--- START ---

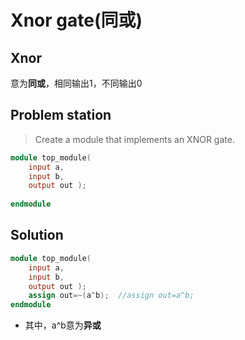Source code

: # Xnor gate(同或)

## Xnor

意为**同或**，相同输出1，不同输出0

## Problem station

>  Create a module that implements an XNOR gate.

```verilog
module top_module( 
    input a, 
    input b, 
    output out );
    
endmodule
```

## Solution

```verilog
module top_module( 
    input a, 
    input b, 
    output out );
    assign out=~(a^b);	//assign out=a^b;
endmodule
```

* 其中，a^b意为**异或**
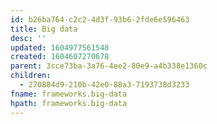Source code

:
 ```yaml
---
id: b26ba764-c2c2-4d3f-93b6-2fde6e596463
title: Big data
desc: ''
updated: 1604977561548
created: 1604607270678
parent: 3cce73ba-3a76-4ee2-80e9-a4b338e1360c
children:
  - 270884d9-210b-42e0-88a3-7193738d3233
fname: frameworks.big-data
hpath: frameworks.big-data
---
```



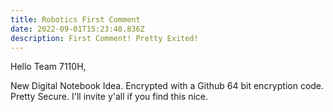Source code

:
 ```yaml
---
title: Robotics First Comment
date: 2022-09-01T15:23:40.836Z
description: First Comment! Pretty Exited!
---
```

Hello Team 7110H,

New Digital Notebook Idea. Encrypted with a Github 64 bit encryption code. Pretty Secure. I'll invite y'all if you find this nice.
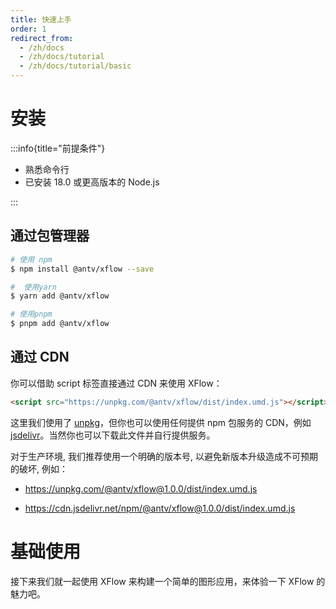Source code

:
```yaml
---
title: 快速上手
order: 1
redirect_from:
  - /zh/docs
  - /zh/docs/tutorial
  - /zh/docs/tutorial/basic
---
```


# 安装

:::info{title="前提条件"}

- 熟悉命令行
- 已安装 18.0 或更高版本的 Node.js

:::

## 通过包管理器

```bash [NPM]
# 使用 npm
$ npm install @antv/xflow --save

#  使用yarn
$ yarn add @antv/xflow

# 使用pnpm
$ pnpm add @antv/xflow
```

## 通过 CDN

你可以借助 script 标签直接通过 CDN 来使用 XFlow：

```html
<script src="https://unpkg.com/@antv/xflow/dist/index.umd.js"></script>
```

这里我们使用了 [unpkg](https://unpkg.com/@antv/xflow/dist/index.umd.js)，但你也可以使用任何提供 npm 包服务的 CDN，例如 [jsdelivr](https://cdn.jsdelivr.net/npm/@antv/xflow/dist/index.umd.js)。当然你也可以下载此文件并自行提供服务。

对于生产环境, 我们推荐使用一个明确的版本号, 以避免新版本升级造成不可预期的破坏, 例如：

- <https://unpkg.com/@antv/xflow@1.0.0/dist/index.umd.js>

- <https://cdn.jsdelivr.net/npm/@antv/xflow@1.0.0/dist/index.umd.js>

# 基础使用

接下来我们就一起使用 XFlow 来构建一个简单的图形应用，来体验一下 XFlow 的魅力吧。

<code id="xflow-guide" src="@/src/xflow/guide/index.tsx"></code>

--- END ---
--- START ---

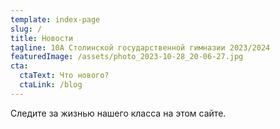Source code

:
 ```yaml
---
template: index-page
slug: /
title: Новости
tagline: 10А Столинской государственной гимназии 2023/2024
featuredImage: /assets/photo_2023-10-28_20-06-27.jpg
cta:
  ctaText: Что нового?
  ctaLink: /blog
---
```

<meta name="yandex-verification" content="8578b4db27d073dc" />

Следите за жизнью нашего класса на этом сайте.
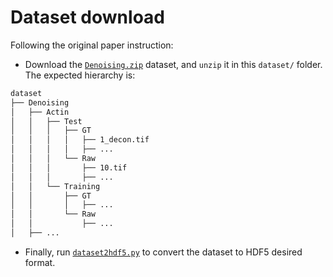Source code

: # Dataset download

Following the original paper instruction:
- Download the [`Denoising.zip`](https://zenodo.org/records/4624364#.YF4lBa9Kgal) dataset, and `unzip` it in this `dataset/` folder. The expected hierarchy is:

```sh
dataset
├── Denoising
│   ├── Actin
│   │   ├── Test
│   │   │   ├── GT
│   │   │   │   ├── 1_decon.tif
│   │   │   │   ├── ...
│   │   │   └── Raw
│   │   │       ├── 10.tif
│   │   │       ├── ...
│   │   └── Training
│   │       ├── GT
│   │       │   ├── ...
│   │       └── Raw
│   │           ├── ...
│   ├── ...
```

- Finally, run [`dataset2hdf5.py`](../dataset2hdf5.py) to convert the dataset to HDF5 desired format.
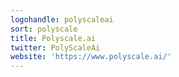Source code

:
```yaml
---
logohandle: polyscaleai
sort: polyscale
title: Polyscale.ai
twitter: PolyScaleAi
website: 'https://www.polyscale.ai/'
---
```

--- END ---
--- START ---

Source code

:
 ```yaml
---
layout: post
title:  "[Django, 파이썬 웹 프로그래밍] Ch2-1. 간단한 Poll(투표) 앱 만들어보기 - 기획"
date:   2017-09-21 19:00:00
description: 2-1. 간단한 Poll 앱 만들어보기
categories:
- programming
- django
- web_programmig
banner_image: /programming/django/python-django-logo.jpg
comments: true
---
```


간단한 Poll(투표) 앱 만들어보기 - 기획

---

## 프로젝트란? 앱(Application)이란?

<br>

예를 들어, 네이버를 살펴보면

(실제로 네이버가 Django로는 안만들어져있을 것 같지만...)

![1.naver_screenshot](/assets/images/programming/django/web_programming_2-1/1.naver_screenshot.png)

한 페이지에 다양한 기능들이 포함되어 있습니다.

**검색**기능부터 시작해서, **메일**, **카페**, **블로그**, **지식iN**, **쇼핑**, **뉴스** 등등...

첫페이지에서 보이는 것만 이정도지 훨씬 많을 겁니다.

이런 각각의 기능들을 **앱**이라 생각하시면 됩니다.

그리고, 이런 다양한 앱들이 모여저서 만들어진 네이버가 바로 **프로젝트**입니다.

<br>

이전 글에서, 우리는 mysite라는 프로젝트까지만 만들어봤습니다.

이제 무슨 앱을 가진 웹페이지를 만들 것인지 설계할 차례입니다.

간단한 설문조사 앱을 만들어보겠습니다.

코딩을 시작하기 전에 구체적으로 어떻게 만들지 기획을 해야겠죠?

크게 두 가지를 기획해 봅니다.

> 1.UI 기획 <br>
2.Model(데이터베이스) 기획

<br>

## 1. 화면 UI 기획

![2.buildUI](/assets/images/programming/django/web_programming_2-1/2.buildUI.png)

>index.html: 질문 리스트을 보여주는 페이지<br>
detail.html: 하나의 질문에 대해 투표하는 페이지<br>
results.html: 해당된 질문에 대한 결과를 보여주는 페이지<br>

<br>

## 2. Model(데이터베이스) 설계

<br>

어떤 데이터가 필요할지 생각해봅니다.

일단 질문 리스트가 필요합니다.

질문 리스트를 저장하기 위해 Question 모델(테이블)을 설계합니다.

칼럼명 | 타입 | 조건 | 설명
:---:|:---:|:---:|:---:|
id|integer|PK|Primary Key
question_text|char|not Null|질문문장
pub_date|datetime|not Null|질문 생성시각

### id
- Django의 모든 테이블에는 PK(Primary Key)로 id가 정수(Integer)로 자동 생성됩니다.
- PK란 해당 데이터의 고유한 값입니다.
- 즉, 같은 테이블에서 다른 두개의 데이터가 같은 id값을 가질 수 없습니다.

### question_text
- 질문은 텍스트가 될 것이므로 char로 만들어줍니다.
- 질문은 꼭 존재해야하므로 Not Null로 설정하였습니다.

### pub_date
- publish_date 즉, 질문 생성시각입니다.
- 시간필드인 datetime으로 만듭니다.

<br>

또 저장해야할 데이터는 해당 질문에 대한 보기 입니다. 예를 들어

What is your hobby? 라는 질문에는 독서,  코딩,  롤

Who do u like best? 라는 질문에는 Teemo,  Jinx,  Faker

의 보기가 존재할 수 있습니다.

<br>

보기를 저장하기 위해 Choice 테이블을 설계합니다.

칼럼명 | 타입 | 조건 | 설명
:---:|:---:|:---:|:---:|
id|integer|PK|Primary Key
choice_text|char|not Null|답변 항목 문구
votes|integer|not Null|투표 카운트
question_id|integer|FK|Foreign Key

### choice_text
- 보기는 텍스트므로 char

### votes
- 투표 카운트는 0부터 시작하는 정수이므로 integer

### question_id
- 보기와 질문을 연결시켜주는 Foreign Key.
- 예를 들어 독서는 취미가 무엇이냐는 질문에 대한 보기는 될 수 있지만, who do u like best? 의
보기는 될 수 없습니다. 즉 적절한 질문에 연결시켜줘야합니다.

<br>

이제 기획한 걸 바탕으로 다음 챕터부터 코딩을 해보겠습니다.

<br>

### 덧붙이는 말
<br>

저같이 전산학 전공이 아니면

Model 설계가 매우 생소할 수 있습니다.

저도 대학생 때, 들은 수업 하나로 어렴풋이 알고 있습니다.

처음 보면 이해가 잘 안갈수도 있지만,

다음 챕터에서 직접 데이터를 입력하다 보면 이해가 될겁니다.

--- END ---

* _Work to be completed_: Each line above that contains "like" must be copied out.

* _Exercise answer_:
Who do u like best? 라는 질문에는 Teemo,  Jinx,  Faker
- 예를 들어 독서는 취미가 무엇이냐는 질문에 대한 보기는 될 수 있지만, who do u like best? 의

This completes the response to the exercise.